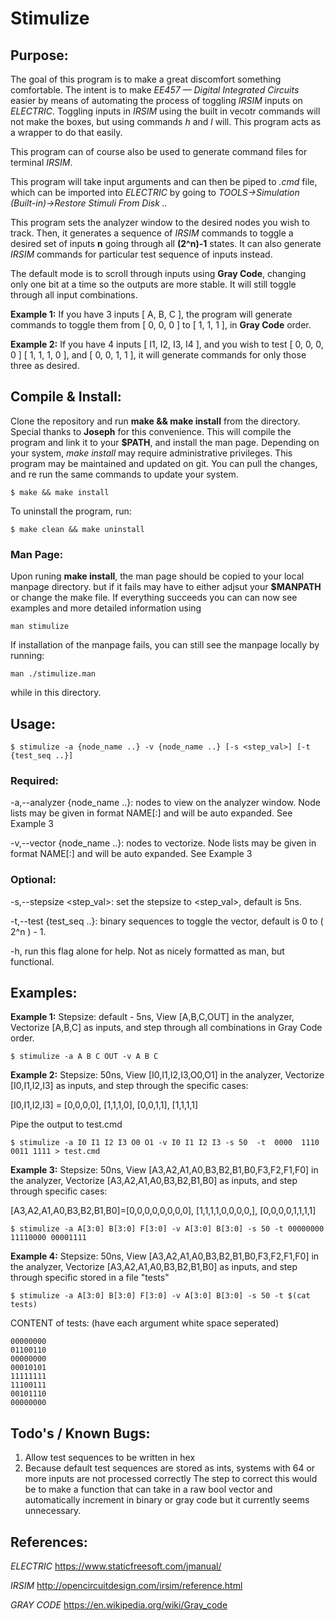 # Stimulize

## Purpose:
The goal of this program is to make a great discomfort something comfortable. The intent is to make *EE457 — Digital Integrated Circuits* easier by means of automating the process of toggling *IRSIM* inputs on *ELECTRIC*. Toggling inputs in *IRSIM* using the built in vecotr commands will not make the boxes, but using commands *h* and *l* will. This program acts as a wrapper to do that easily.

This program can of course also be used to generate command files for terminal *IRSIM*.

This program will take input arguments and can then be piped to *.cmd* file, which can be imported into
*ELECTRIC* by going to *TOOLS->Simulation (Built-in)->Restore Stimuli From Disk ..*

This program sets the analyzer window to the desired nodes you wish to track. Then, it generates a sequence of *IRSIM* commands to toggle a desired set of inputs **n** going through all **(2^n)-1** states. It can also generate *IRSIM* commands for particular test sequence of inputs instead.

The default mode is to scroll through inputs using **Gray Code**, changing only one bit at a time so the outputs are more stable. It will still toggle through all input combinations.

**Example 1:** If you have 3 inputs [ A, B, C ], the program will generate commands to toggle them from [ 0, 0, 0 ] to [ 1, 1, 1 ], in **Gray Code** order.

**Example 2:** If you have 4 inputs [ I1, I2, I3, I4 ], and you wish to test [ 0, 0, 0, 0 ] [ 1, 1, 1, 0 ], and [ 0, 0, 1, 1 ], it will generate commands for only those three as desired.

## Compile & Install:
Clone the repository and run **make && make install** from the directory. Special thanks to
**Joseph** for this convenience. This will compile the program and link it to your **$PATH**, and install the man page.
Depending on your system, *make install* may require administrative privileges.
This program may be maintained and updated on git. You can pull the changes, and re run the same commands to update your system.

    $ make && make install

To uninstall the program, run:

    $ make clean && make uninstall

### Man Page:
Upon runing **make install**, the man page should be copied to your local manpage directory. but if it fails may have to either 
adjsut your **$MANPATH** or change the make file.
If everything succeeds you can can now see examples and more detailed information using

    man stimulize

If installation of the manpage fails, you can still see the manpage locally by running: 

    man ./stimulize.man

while in this directory.

## Usage:

    $ stimulize -a {node_name ..} -v {node_name ..} [-s <step_val>] [-t {test_seq ..}]

### Required:

-a,--analyzer {node_name ..}: nodes to view on the analyzer window. Node lists may be given in format NAME[<num1>:<num2>] and will be auto expanded. See Example 3

-v,--vector {node_name ..}: nodes to vectorize. Node lists may be given in format NAME[<num1>:<num2>] and will be auto expanded. See Example 3

### Optional:

-s,--stepsize <step_val>: set the stepsize to <step_val>, default is 5ns.

-t,--test {test_seq ..}: binary sequences to toggle the vector, default is 0 to ( 2^n ) - 1.

-h, run this flag alone for help. Not as nicely formatted as man, but functional.

## Examples:

**Example 1:** Stepsize: default - 5ns, View [A,B,C,OUT] in the analyzer, Vectorize [A,B,C] as
inputs, and step through all combinations in Gray Code order.


    $ stimulize -a A B C OUT -v A B C

**Example 2:** Stepsize: 50ns, View [I0,I1,I2,I3,O0,O1] in the analyzer, Vectorize [I0,I1,I2,I3] as inputs, and step through the
specific cases:

[I0,I1,I2,I3] = [0,0,0,0], [1,1,1,0], [0,0,1,1], [1,1,1,1]

Pipe the output to test.cmd

    $ stimulize -a I0 I1 I2 I3 O0 O1 -v I0 I1 I2 I3 -s 50  -t  0000  1110  0011 1111 > test.cmd

**Example 3:** Stepsize: 50ns, View [A3,A2,A1,A0,B3,B2,B1,B0,F3,F2,F1,F0] in the analyzer, Vectorize [A3,A2,A1,A0,B3,B2,B1,B0] as inputs, and step through specific cases:

[A3,A2,A1,A0,B3,B2,B1,B0]=[0,0,0,0,0,0,0,0], [1,1,1,1,0,0,0,0,], [0,0,0,0,1,1,1,1]

    $ stimulize -a A[3:0] B[3:0] F[3:0] -v A[3:0] B[3:0] -s 50 -t 00000000 11110000 00001111

**Example 4:** Stepsize: 50ns, View [A3,A2,A1,A0,B3,B2,B1,B0,F3,F2,F1,F0] in the analyzer, Vectorize [A3,A2,A1,A0,B3,B2,B1,B0] as inputs, and step through specific stored in a file "tests"

    $ stimulize -a A[3:0] B[3:0] F[3:0] -v A[3:0] B[3:0] -s 50 -t $(cat tests)


CONTENT of tests: (have each argument white space seperated)

    00000000
    01100110
    00000000
    00010101
    11111111
    11100111
    00101110
    00000000

## Todo's / Known Bugs:

1) Allow test sequences to be written in hex
2) Because default test sequences are stored as ints, systems with 64 or more inputs are not processed correctly
The step to correct this would be to make a function that can take in a raw bool vector and automatically increment
in binary or gray code but it currently seems unnecessary.

## References:

*ELECTRIC* https://www.staticfreesoft.com/jmanual/

*IRSIM* http://opencircuitdesign.com/irsim/reference.html

*GRAY CODE* https://en.wikipedia.org/wiki/Gray_code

| WHAT YOU SHOULD DO |
Pictures are to be left out; otherwise, retype exactly the lines from the first line of the data through the line containing "From Disk ..*".

| ANSWER BELOW |
 # Stimulize

## Purpose:
The goal of this program is to make a great discomfort something comfortable. The intent is to make *EE457 — Digital Integrated Circuits* easier by means of automating the process of toggling *IRSIM* inputs on *ELECTRIC*. Toggling inputs in *IRSIM* using the built in vecotr commands will not make the boxes, but using commands *h* and *l* will. This program acts as a wrapper to do that easily.

This program can of course also be used to generate command files for terminal *IRSIM*.

This program will take input arguments and can then be piped to *.cmd* file, which can be imported into
*ELECTRIC* by going to *TOOLS->Simulation (Built-in)->Restore Stimuli From Disk ..*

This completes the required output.